With the pictures left out, write every entry down exactly.

Pictures paired with source code
====================

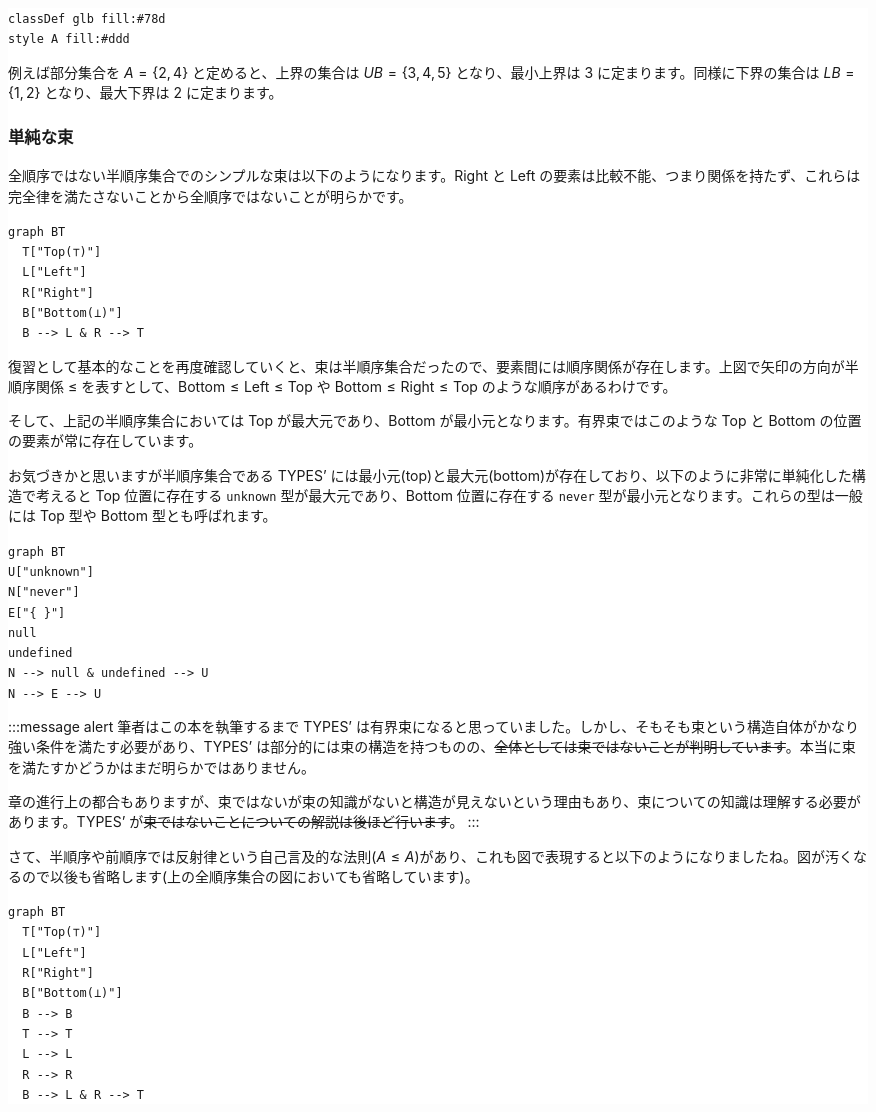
 ```mermaid
classDef glb fill:#78d
style A fill:#ddd
```

例えば部分集合を $A = \lbrace 2, 4 \rbrace$ と定めると、上界の集合は $UB = \lbrace 3, 4, 5 \rbrace$ となり、最小上界は $3$ に定まります。同様に下界の集合は $LB = \lbrace 1, 2 \rbrace$ となり、最大下界は $2$ に定まります。

### 単純な束

全順序ではない半順序集合でのシンプルな束は以下のようになります。$\text{Right}$ と $\text{Left}$ の要素は比較不能、つまり関係を持たず、これらは完全律を満たさないことから全順序ではないことが明らかです。

```mermaid
graph BT
  T["Top(⊤)"]
  L["Left"]
  R["Right"]
  B["Bottom(⊥)"]
  B --> L & R --> T
```

復習として基本的なことを再度確認していくと、束は半順序集合だったので、要素間には順序関係が存在します。上図で矢印の方向が半順序関係 $\le$ を表すとして、$\text{Bottom} \le \text{Left} \le \text{Top}$ や $\text{Bottom} \le \text{Right} \le \text{Top}$ のような順序があるわけです。

そして、上記の半順序集合においては $\text{Top}$ が最大元であり、$\text{Bottom}$ が最小元となります。有界束ではこのような Top と Bottom の位置の要素が常に存在しています。

お気づきかと思いますが半順序集合である $\text{TYPES'}$ には最小元(top)と最大元(bottom)が存在しており、以下のように非常に単純化した構造で考えると Top 位置に存在する `unknown` 型が最大元であり、Bottom 位置に存在する `never` 型が最小元となります。これらの型は一般には Top 型や Bottom 型とも呼ばれます。

```mermaid
graph BT
U["unknown"]
N["never"]
E["{ }"]
null
undefined
N --> null & undefined --> U
N --> E --> U
```

:::message alert
筆者はこの本を執筆するまで $\text{TYPES'}$ は有界束になると思っていました。しかし、そもそも束という構造自体がかなり強い条件を満たす必要があり、$\text{TYPES'}$ は部分的には束の構造を持つものの、~~全体としては束ではないことが判明しています~~。本当に束を満たすかどうかはまだ明らかではありません。

章の進行上の都合もありますが、束ではないが束の知識がないと構造が見えないという理由もあり、束についての知識は理解する必要があります。$\text{TYPES'}$ が~~束ではないことについての解説は後ほど行います~~。
:::

さて、半順序や前順序では反射律という自己言及的な法則($A \le A$)があり、これも図で表現すると以下のようになりましたね。図が汚くなるので以後も省略します(上の全順序集合の図においても省略しています)。

```mermaid
graph BT
  T["Top(⊤)"]
  L["Left"]
  R["Right"]
  B["Bottom(⊥)"]
  B --> B
  T --> T
  L --> L
  R --> R
  B --> L & R --> T
```
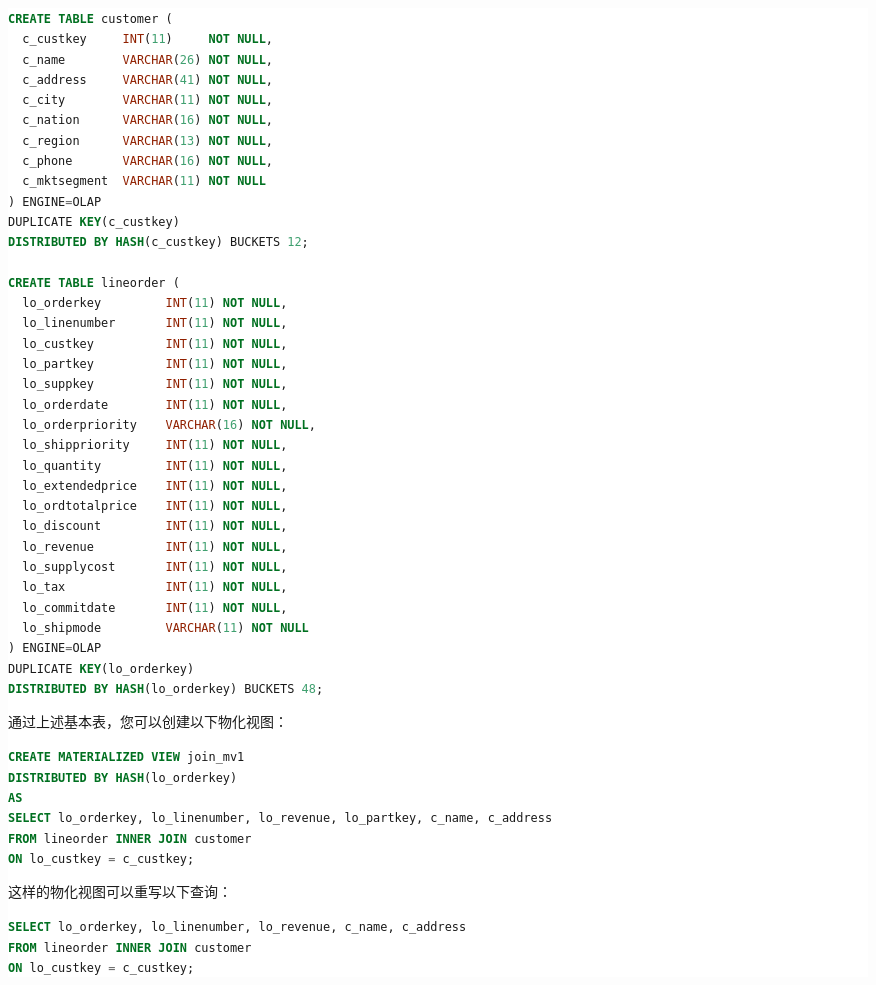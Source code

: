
 ```SQL
CREATE TABLE customer (
  c_custkey     INT(11)     NOT NULL,
  c_name        VARCHAR(26) NOT NULL,
  c_address     VARCHAR(41) NOT NULL,
  c_city        VARCHAR(11) NOT NULL,
  c_nation      VARCHAR(16) NOT NULL,
  c_region      VARCHAR(13) NOT NULL,
  c_phone       VARCHAR(16) NOT NULL,
  c_mktsegment  VARCHAR(11) NOT NULL
) ENGINE=OLAP
DUPLICATE KEY(c_custkey)
DISTRIBUTED BY HASH(c_custkey) BUCKETS 12;

CREATE TABLE lineorder (
  lo_orderkey         INT(11) NOT NULL,
  lo_linenumber       INT(11) NOT NULL,
  lo_custkey          INT(11) NOT NULL,
  lo_partkey          INT(11) NOT NULL,
  lo_suppkey          INT(11) NOT NULL,
  lo_orderdate        INT(11) NOT NULL,
  lo_orderpriority    VARCHAR(16) NOT NULL,
  lo_shippriority     INT(11) NOT NULL,
  lo_quantity         INT(11) NOT NULL,
  lo_extendedprice    INT(11) NOT NULL,
  lo_ordtotalprice    INT(11) NOT NULL,
  lo_discount         INT(11) NOT NULL,
  lo_revenue          INT(11) NOT NULL,
  lo_supplycost       INT(11) NOT NULL,
  lo_tax              INT(11) NOT NULL,
  lo_commitdate       INT(11) NOT NULL,
  lo_shipmode         VARCHAR(11) NOT NULL
) ENGINE=OLAP
DUPLICATE KEY(lo_orderkey)
DISTRIBUTED BY HASH(lo_orderkey) BUCKETS 48;
```

通过上述基本表，您可以创建以下物化视图：

```SQL
CREATE MATERIALIZED VIEW join_mv1
DISTRIBUTED BY HASH(lo_orderkey)
AS
SELECT lo_orderkey, lo_linenumber, lo_revenue, lo_partkey, c_name, c_address
FROM lineorder INNER JOIN customer
ON lo_custkey = c_custkey;
```

这样的物化视图可以重写以下查询：

```SQL
SELECT lo_orderkey, lo_linenumber, lo_revenue, c_name, c_address
FROM lineorder INNER JOIN customer
ON lo_custkey = c_custkey;
```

====================

YOUR SOLUTION
 ```mermaid
classDef glb fill:#78d
style A fill:#ddd
```

例えば部分集合を $A = \lbrace 2, 4 \rbrace$ と定めると、上界の集合は $UB = \lbrace 3, 4, 5 \rbrace$ となり、最小上界は $3$ に定まります。同様に下界の集合は $LB = \lbrace 1, 2 \rbrace$ となり、最大下界は $2$ に定まります。

### 単純な束

全順序ではない半順序集合でのシンプルな束は以下のようになります。$\text{Right}$ と $\text{Left}$ の要素は比較不能、つまり関係を持たず、これらは完全律を満たさないことから全順序ではないことが明らかです。

```mermaid
graph BT
  T["Top(⊤)"]
  L["Left"]
  R["Right"]
  B["Bottom(⊥)"]
  B --> L & R --> T
```

復習として基本的なことを再度確認していくと、束は半順序集合だったので、要素間には順序関係が存在します。上図で矢印の方向が半順序関係 $\le$ を表すとして、$\text{Bottom} \le \text{Left} \le \text{Top}$ や $\text{Bottom} \le \text{Right} \le \text{Top}$ のような順序があるわけです。

そして、上記の半順序集合においては $\text{Top}$ が最大元であり、$\text{Bottom}$ が最小元となります。有界束ではこのような Top と Bottom の位置の要素が常に存在しています。

お気づきかと思いますが半順序集合である $\text{TYPES'}$ には最小元(top)と最大元(bottom)が存在しており、以下のように非常に単純化した構造で考えると Top 位置に存在する `unknown` 型が最大元であり、Bottom 位置に存在する `never` 型が最小元となります。これらの型は一般には Top 型や Bottom 型とも呼ばれます。

```mermaid
graph BT
U["unknown"]
N["never"]
E["{ }"]
null
undefined
N --> null & undefined --> U
N --> E --> U
```

:::message alert
筆者はこの本を執筆するまで $\text{TYPES'}$ は有界束になると思っていました。しかし、そもそも束という構造自体がかなり強い条件を満たす必要があり、$\text{TYPES'}$ は部分的には束の構造を持つものの、~~全体としては束ではないことが判明しています~~。本当に束を満たすかどうかはまだ明らかではありません。

章の進行上の都合もありますが、束ではないが束の知識がないと構造が見えないという理由もあり、束についての知識は理解する必要があります。$\text{TYPES'}$ が~~束ではないことについての解説は後ほど行います~~。
:::

さて、半順序や前順序では反射律という自己言及的な法則($A \le A$)があり、これも図で表現すると以下のようになりましたね。図が汚くなるので以後も省略します(上の全順序集合の図においても省略しています)。

```mermaid
graph BT
  T["Top(⊤)"]
  L["Left"]
  R["Right"]
  B["Bottom(⊥)"]
  B --> B
  T --> T
  L --> L
  R --> R
  B --> L & R --> T
```
Source code

:
 ```SQL
CREATE TABLE customer (
  c_custkey     INT(11)     NOT NULL,
  c_name        VARCHAR(26) NOT NULL,
  c_address     VARCHAR(41) NOT NULL,
  c_city        VARCHAR(11) NOT NULL,
  c_nation      VARCHAR(16) NOT NULL,
  c_region      VARCHAR(13) NOT NULL,
  c_phone       VARCHAR(16) NOT NULL,
  c_mktsegment  VARCHAR(11) NOT NULL
) ENGINE=OLAP
DUPLICATE KEY(c_custkey)
DISTRIBUTED BY HASH(c_custkey) BUCKETS 12;

CREATE TABLE lineorder (
  lo_orderkey         INT(11) NOT NULL,
  lo_linenumber       INT(11) NOT NULL,
  lo_custkey          INT(11) NOT NULL,
  lo_partkey          INT(11) NOT NULL,
  lo_suppkey          INT(11) NOT NULL,
  lo_orderdate        INT(11) NOT NULL,
  lo_orderpriority    VARCHAR(16) NOT NULL,
  lo_shippriority     INT(11) NOT NULL,
  lo_quantity         INT(11) NOT NULL,
  lo_extendedprice    INT(11) NOT NULL,
  lo_ordtotalprice    INT(11) NOT NULL,
  lo_discount         INT(11) NOT NULL,
  lo_revenue          INT(11) NOT NULL,
  lo_supplycost       INT(11) NOT NULL,
  lo_tax              INT(11) NOT NULL,
  lo_commitdate       INT(11) NOT NULL,
  lo_shipmode         VARCHAR(11) NOT NULL
) ENGINE=OLAP
DUPLICATE KEY(lo_orderkey)
DISTRIBUTED BY HASH(lo_orderkey) BUCKETS 48;
```

通过上述基本表，您可以创建以下物化视图：

```SQL
CREATE MATERIALIZED VIEW join_mv1
DISTRIBUTED BY HASH(lo_orderkey)
AS
SELECT lo_orderkey, lo_linenumber, lo_revenue, lo_partkey, c_name, c_address
FROM lineorder INNER JOIN customer
ON lo_custkey = c_custkey;
```

这样的物化视图可以重写以下查询：

```SQL
SELECT lo_orderkey, lo_linenumber, lo_revenue, c_name, c_address
FROM lineorder INNER JOIN customer
ON lo_custkey = c_custkey;
```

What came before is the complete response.